The Xunlong Orange Pi Zero Plus is a small form factor board produced by Xunlong. It bears resemblance to Xunlong Orange Pi Zero. The Plus version differs from the original by having the H5 SoC instead of H3, gigabit ethernet support (Realtek RTL8211E), and WiFi 802.11 b/g/n provided with RTL8189FTV instead of XR819. The memory options are limited to 512MB of DDR3.

Identification

The PCB has the following silkscreened on it:

Orange Pi Zero plus V1.1

Sunxi support

Current status

The H5 SoC support has matured since its introduction in kernel 4.12. Most of the board functionality for boards such as Orange Pi Zero Plus, including 3D graphics, hardware accelerated video and crypto, and DVFS are available with current mainline kernels. Only a very few minor features are still being worked on. For a more comprehensive list of supported features, see the status matrix for mainline kernels.

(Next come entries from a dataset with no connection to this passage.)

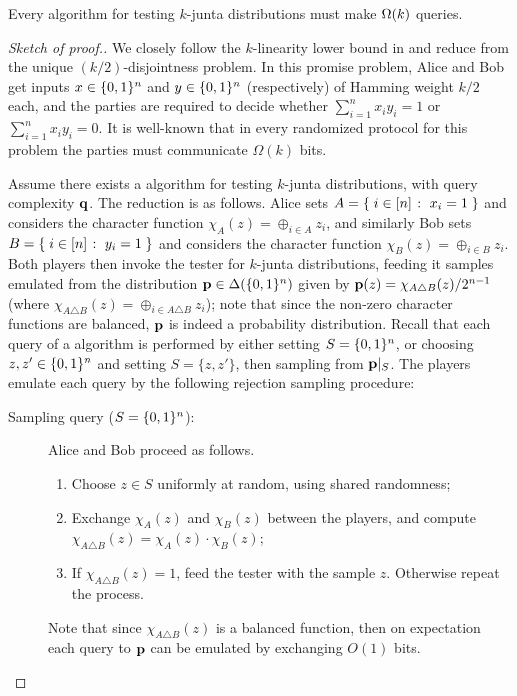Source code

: \begin{theorem}
	Every \PCOND algorithm for testing $k$-junta distributions must make $\bigOmega{k}$ queries.	
\end{theorem}

\begin{proof}[Sketch of proof.]
We closely follow the $k$-linearity lower bound in \cite{BBM:12} and reduce from the unique $(k/2)$-disjointness problem. In this promise problem, Alice and Bob get inputs $x\in\{0,1\}^n$ and $y\in\{0,1\}^n$ (respectively) of Hamming weight $k/2$ each, and the parties are required to decide whether $\sum_{i =1}^n x_i y_i = 1$ or $\sum_{i =1}^n x_i y_i = 0$. It is well-known that in every randomized protocol for this problem the parties must communicate $\Omega(k)$ bits.

Assume there exists a \PCOND algorithm for testing $k$-junta distributions, with query complexity $\mathbf{q}$. The reduction is as follows. Alice sets $A = \left\{\; i\in[n] \;\colon\; x_i = 1\; \right\}$ and considers the character function $\chi_A(z) = \oplus_{i \in A} z_i$, and similarly Bob sets $B = \left\{\; i\in[n] \;\colon\; y_i = 1\; \right\}$ and considers the character function $\chi_B(z) = \oplus_{i \in B} z_i$. Both players then invoke the tester for $k$-junta distributions, feeding it samples emulated from the distribution $\mathbf{p} \in\Delta\!\left(\{0,1\}^n\right)$ given by $\mathbf{p}(z) = \chi_{A \triangle B}(z)/2^{n-1}$ (where $\chi_{A \triangle B}(z) = \oplus_{i \in A \triangle B} z_i$); note that since the non-zero character functions are balanced, $\mathbf{p}$ is indeed a probability distribution. Recall that each query of a \PCOND algorithm is performed by either setting $S = \{0,1\}^n$, or choosing $z,z'\in\{0,1\}^n$ and setting $S = \{z,z'\}$, then sampling from $\mathbf{p}|_S$. The players emulate each \PCOND query by the following rejection sampling procedure: 

\begin{description}
\item[Sampling query ($S=\{0,1\}^n$):] Alice and Bob proceed as follows.
  \begin{enumerate}
	  \item Choose $z \in S$ uniformly at random, using shared randomness;
	  \item Exchange $\chi_A(z)$ and $\chi_B(z)$ between the players, and compute $\chi_{A \triangle B}(z) = \chi_A(z) \cdot \chi_B(z)$;
	  \item If $\chi_{A \triangle B}(z) = 1$, feed the tester with the sample $z$. Otherwise repeat the process.
  \end{enumerate}
Note that since $\chi_{A \triangle B}(z)$ is a balanced function, then on expectation each \PCOND query to $\mathbf{p}$ can be emulated by exchanging $O(1)$ bits.


\end{description}
\end{proof}
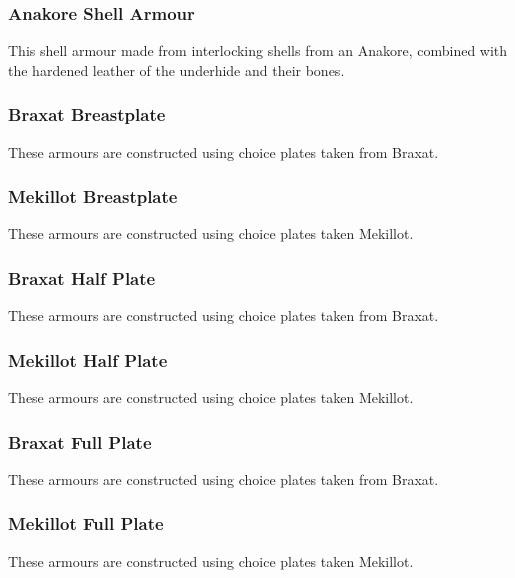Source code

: \begin{multicols}{2}
\subsubsection{Anakore Shell Armour}
\label{itmamr:anakoreshell}
This shell armour made from interlocking shells from an Anakore, combined with the hardened leather of the underhide and their bones.


\subsubsection{Braxat Breastplate}
\label{itmamr:braxatbreastplate}
These armours are constructed using choice plates taken from Braxat.

\subsubsection{Mekillot Breastplate}
\label{itmamr:mekillotbreastplate}
These armours are constructed using choice plates taken Mekillot.

\subsubsection{Braxat Half Plate}
\label{itmamr:braxathalfplate}
These armours are constructed using choice plates taken from Braxat.

\subsubsection{Mekillot Half Plate}
\label{itmamr:mekillothalfplate}
These armours are constructed using choice plates taken Mekillot.

\subsubsection{Braxat Full Plate}
\label{itmamr:braxatfullplate}
These armours are constructed using choice plates taken from Braxat.

\subsubsection{Mekillot Full Plate}
\label{itmamr:mekillotfullplate}
These armours are constructed using choice plates taken Mekillot.

\end{multicols}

See the Manual build section for more details.


BSP

There are some somewhat abandoned 3.10 BSP code drops available in 'OrangePiLibra' and FriendlyELEC's github repos. Check the orangepi-xunlong and OrangePiLibra repositories in case of interest.

It seems no device settings are contained and the BSP is broken anyway at least with regard to voltage regulation (that's also the reason vendor OS images seem to be limited to 1008 MHz since at this cpufreq those Orange Pi do not immediately crash with BSP kernel).

Manual build

You can build things for yourself by following our Manual build howto and by choosing from the configurations available below.

U-Boot

Mainline U-Boot

Use the orangepi_zero_plus_defconfig (supported since v2018.07) build target.

Linux Kernel

Sunxi/Legacy Kernel

Mainline kernel

The H5 SoC has support in the mainline kernels.

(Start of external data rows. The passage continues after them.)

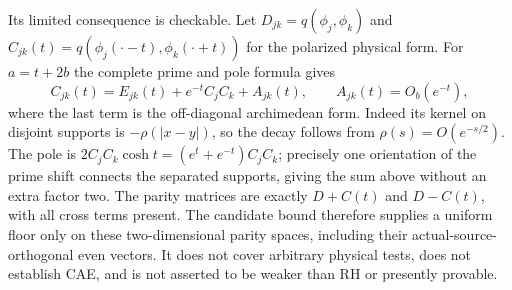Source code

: Its limited consequence is checkable. Let
$D_{jk}=q(\phi_j,\phi_k)$ and
$C_{jk}(t)=q(\phi_j(\cdot-t),\phi_k(\cdot+t))$ for the polarized
physical form. For $a=t+2b$ the complete prime and pole formula gives
\[
 C_{jk}(t)=E_{jk}(t)+e^{-t}C_jC_k+A_{jk}(t),
 \qquad A_{jk}(t)=O_b(e^{-t}),
\]
where the last term is the off-diagonal archimedean form. Indeed its
kernel on disjoint supports is $-\rho(|x-y|)$, so the decay follows
from $\rho(s)=O(e^{-s/2})$. The pole is
$2C_jC_k\cosh t=(e^t+e^{-t})C_jC_k$; precisely one orientation of
the prime shift connects the separated supports, giving the sum above
without an extra factor two. The parity matrices are exactly
$D+C(t)$ and $D-C(t)$, with all cross terms present. The candidate
bound therefore supplies a uniform floor only on these two-dimensional
parity spaces, including their actual-source-orthogonal even vectors.
It does not cover arbitrary physical tests, does not establish CAE,
and is not asserted to be weaker than RH or presently provable.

The development process, links to patches and links to kernel fork repositories are listed on the Linux mainlining effort page. Patches can also be found from the arm-linux mailing list.

Repositories with H5 patches:


Use the sun50i-h5-orangepi-zero-plus.dtb device-tree binary.

Expansion Port

The Orange Pi Zero Plus has the usual 26-pin, 0.1" unpopulated connector with several low-speed interfaces.

2x13 Header
1 3.3V 2 5V
3 TWI0_SDA / PA12 / GPIO12 4 5V
5 TWI0_SCK / PA11 / GPIO11 6 GND
7 PWM1 / PA06 / GPIO6 8 UART1_TX / PG06 / GPIO198
9 GND 10 UART1_RX / PG07 / GPIO199
11 UART2_RX / PA01 / GPIO1 12 SIM_CLK/PA_EINT7 / PA07 / GPIO7
13 UART2_TX / PA00 / GPIO0 14 GND
15 UART2_CTS / PA03 / GPIO3 16 TWI1-SDA / PA19 / GPIO19
17 3.3V 18 TWI1-SCK / PA18 / GPIO18
19 SPI1_MOSI / PA15 / GPIO15 20 GND
21 SPI1_MISO / PA16 / GPIO16 22 UART2_RTS / PA02 / GPIO2
23 SPI1_CLK / PA14 / GPIO14 24 SPI1_CS / PA13 / GPIO13
25 GND 26 SIM_DET/PA_EINT10 / PA10 / GPIO10

The board has another 13-pin, 0.1" header with several low-speed interfaces.

1x13 Header
1 5V
2 GND
3 USB-DM2
4 USB-DP2
5 USB-DM3
6 USB-DP3
7 LINEOUTR
8 LINEOUTL
9 TV-OUT
10 MIC-BIAS
11 MIC1P
12 MIC1N
13 CIR-RX

A cheap 'Expansion board' for this connector is available exposing all interfaces (2 x USB, CIR receiver, microphone and combined AV TRRS jack) and can be ordered together with the board on Aliexpress. Attention: Expect problems when using the Expansion board to connect more USB devices when you want to power the board through the Micro USB connector (known to cause all sorts of troubles). Voltage drops affecting stability are likely to happen so better think about providing power through 5V/GND pins on the 26 pin header in this case.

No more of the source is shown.